Stephen Pritchard 

Home listening: in praise of the sonatina

Sibelius’s 1915 Sonatina and more delight, the Hallé are magnificent in Shostakovich 5, and catch Stephen Hough’s Saint-Saëns while you can
  
  

‘Outstanding’: Fenella Humphreys, left, and Nicola Eimer. Photograph: Alejandro Tamagno

• The slow movement of Lennox Berkeley’s Sonatina Op 17 from 1942 is a mere 37 bars in length and yet contains a whole universe of emotion, brilliantly captured by the violinist Fenella Humphreys and pianist Nicola Eimer in a hugely rewarding new recording entitled So Many Stars – not a reference to these undoubtedly stellar performers, but a quote from Sibelius: “My childhood sky is full of stars – so many stars.”

The composer’s 1915 Sonatina is delightfully lighthearted, evoking a happy childhood that sparkled in his memory like a twinkling galaxy. It’s one of six sonatinas in this highly recommended collection on the Stone label, with beguiling examples from Jean Françaix, Cheryl Frances-Hoad, Gordon Crosse and William Alwyn, each played with intense commitment by these two outstanding players, their love for this music evident in every bar.
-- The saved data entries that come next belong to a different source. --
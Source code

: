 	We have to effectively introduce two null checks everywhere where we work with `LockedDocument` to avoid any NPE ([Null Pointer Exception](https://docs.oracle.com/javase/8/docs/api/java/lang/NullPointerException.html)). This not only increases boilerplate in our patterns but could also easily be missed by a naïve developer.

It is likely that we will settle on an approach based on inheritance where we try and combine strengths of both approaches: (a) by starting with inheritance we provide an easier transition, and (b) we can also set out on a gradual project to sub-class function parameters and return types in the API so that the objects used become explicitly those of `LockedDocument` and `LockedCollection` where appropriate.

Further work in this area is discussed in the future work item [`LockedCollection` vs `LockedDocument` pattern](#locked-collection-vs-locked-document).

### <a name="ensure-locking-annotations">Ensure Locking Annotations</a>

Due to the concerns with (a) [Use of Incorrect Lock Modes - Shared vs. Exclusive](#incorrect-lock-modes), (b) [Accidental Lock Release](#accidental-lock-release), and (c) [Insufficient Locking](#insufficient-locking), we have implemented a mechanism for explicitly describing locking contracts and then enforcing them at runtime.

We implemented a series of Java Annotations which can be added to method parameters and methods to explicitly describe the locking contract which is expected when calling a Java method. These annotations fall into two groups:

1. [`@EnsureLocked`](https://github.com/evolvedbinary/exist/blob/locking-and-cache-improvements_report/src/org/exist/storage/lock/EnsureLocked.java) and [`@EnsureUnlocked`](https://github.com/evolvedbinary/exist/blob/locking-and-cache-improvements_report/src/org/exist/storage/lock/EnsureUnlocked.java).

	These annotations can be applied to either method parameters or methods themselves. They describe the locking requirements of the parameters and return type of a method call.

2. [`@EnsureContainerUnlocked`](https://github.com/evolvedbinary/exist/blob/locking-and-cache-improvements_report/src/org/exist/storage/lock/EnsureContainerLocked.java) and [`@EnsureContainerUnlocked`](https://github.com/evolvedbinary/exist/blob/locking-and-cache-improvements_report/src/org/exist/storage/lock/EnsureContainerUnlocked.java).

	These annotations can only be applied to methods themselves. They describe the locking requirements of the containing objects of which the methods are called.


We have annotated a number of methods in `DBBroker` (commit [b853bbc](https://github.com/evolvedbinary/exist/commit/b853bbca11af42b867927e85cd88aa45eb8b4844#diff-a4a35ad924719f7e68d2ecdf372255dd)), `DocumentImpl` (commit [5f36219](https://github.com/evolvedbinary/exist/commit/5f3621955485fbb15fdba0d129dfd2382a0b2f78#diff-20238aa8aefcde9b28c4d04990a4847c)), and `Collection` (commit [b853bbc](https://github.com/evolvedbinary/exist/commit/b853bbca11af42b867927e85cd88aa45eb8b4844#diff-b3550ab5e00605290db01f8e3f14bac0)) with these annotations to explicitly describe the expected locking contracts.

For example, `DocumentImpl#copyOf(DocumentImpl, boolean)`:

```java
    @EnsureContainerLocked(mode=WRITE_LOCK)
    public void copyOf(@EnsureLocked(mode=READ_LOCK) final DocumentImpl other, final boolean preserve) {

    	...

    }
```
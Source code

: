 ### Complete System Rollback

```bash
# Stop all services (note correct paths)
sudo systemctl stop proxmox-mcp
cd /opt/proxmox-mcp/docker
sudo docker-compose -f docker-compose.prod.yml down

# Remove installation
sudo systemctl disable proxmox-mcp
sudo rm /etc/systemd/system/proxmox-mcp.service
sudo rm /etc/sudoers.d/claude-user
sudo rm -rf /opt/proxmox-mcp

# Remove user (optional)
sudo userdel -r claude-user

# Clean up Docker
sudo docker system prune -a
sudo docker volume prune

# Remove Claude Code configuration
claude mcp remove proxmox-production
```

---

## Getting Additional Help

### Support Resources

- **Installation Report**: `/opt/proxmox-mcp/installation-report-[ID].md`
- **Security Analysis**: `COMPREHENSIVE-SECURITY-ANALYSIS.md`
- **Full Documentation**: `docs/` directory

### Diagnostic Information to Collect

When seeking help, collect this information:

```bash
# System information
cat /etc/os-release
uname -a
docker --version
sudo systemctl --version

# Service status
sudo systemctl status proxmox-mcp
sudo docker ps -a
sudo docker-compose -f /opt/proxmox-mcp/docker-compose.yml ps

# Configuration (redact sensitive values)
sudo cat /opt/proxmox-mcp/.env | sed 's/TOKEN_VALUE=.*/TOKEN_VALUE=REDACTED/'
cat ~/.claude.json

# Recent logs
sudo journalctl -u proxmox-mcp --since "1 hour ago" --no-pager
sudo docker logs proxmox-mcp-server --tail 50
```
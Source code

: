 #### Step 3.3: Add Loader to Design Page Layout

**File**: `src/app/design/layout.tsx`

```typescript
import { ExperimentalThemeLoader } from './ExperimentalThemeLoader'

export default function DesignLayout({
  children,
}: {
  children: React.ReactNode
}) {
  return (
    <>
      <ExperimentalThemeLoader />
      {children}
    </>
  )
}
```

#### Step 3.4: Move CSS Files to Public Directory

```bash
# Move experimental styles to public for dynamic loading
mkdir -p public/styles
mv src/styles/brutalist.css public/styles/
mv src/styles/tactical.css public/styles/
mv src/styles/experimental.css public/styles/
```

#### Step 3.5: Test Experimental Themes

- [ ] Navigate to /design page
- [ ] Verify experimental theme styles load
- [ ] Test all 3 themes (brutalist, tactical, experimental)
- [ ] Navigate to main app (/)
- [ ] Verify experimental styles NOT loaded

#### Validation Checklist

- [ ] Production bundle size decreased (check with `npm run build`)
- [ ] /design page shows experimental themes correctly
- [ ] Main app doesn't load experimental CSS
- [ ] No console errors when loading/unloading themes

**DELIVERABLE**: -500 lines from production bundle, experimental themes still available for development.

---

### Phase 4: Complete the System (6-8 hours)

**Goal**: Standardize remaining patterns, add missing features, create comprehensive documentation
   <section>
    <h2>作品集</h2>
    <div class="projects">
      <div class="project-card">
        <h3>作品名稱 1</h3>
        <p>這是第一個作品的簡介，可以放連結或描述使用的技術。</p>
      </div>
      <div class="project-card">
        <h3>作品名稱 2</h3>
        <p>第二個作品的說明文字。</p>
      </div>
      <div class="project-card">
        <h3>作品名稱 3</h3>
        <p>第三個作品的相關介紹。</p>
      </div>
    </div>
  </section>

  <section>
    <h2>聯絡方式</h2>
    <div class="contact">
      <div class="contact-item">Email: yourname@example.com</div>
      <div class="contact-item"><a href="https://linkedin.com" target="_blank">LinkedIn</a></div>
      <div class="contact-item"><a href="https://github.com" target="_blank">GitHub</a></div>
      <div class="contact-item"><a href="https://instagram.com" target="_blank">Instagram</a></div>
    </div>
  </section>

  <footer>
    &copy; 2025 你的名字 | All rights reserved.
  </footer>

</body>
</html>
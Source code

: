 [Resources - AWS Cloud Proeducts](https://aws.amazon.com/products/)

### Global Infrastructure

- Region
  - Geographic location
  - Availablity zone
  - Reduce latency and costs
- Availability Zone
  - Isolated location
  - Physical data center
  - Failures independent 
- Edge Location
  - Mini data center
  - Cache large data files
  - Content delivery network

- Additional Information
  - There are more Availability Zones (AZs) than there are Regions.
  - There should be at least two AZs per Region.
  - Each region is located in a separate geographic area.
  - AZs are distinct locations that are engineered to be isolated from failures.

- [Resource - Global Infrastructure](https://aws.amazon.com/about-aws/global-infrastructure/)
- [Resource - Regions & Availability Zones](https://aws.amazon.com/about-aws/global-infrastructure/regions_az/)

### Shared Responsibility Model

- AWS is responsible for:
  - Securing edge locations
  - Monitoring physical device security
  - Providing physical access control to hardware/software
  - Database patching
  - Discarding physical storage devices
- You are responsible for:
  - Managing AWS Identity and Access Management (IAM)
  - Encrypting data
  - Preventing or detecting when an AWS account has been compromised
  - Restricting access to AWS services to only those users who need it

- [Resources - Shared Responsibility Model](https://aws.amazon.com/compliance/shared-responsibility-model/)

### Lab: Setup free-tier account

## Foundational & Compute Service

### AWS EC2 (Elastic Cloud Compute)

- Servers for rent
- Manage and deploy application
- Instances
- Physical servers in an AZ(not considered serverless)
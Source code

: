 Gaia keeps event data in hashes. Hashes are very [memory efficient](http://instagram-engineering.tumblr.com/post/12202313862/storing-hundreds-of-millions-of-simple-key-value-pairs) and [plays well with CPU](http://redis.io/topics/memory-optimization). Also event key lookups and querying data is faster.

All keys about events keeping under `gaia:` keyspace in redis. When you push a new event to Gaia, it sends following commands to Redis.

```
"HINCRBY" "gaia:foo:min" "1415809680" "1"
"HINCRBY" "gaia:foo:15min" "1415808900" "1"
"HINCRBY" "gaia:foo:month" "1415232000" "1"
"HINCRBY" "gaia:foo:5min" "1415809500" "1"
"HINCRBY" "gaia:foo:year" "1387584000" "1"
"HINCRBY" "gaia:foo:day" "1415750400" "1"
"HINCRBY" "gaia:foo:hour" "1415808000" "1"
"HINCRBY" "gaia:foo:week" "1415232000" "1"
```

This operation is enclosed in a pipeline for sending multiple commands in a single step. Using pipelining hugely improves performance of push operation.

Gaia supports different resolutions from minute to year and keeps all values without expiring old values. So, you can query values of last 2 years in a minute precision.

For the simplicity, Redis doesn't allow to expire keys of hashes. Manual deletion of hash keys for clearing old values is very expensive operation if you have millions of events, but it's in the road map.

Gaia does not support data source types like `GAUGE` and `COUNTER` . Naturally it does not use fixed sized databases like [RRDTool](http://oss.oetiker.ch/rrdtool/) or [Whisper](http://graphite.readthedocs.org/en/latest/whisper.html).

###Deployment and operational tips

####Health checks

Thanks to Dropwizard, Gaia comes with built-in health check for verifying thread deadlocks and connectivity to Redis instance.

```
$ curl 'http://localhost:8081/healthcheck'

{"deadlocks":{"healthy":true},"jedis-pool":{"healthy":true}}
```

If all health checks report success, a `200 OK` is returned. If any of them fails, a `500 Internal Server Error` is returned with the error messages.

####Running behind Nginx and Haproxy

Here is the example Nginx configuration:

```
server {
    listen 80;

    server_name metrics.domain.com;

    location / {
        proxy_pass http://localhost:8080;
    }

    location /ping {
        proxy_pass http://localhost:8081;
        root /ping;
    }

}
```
• A new release on the Hallé label from Mark Elder and the Hallé orchestra underlines one theory on the enigmas that run through Shostakovich’s Fifth Symphony, a work written in 1937 after the composer was denounced in Pravda at the height of Stalin’s “Great Terror”. This “Soviet artist’s creative reply to just criticism”, as it was subtitled, is pertinently coupled with the composer’s Four Romances on Poems by Pushkin, sung by the bass James Platt. In weaving themes from the first of these romances into his symphony – a song that expresses faith in art surviving brutal suppression and desecration – Shostakovich was quite probably sending a defiant signal that he would not buckle in the face of threats from the state. Whatever the theories, the Hallé’s playing in this live recording is magnificent, with Elder alert to all the nuances of this chilling, triumphant riddle of a score.

• Still available on BBC Sounds, just, is a superb Hallé concert from the Bridgewater Hall in Manchester, featuring a brilliant reading of Saint-Saëns’s “Egyptian” concerto by the pianist Stephen Hough. Find it. It’s electrifying.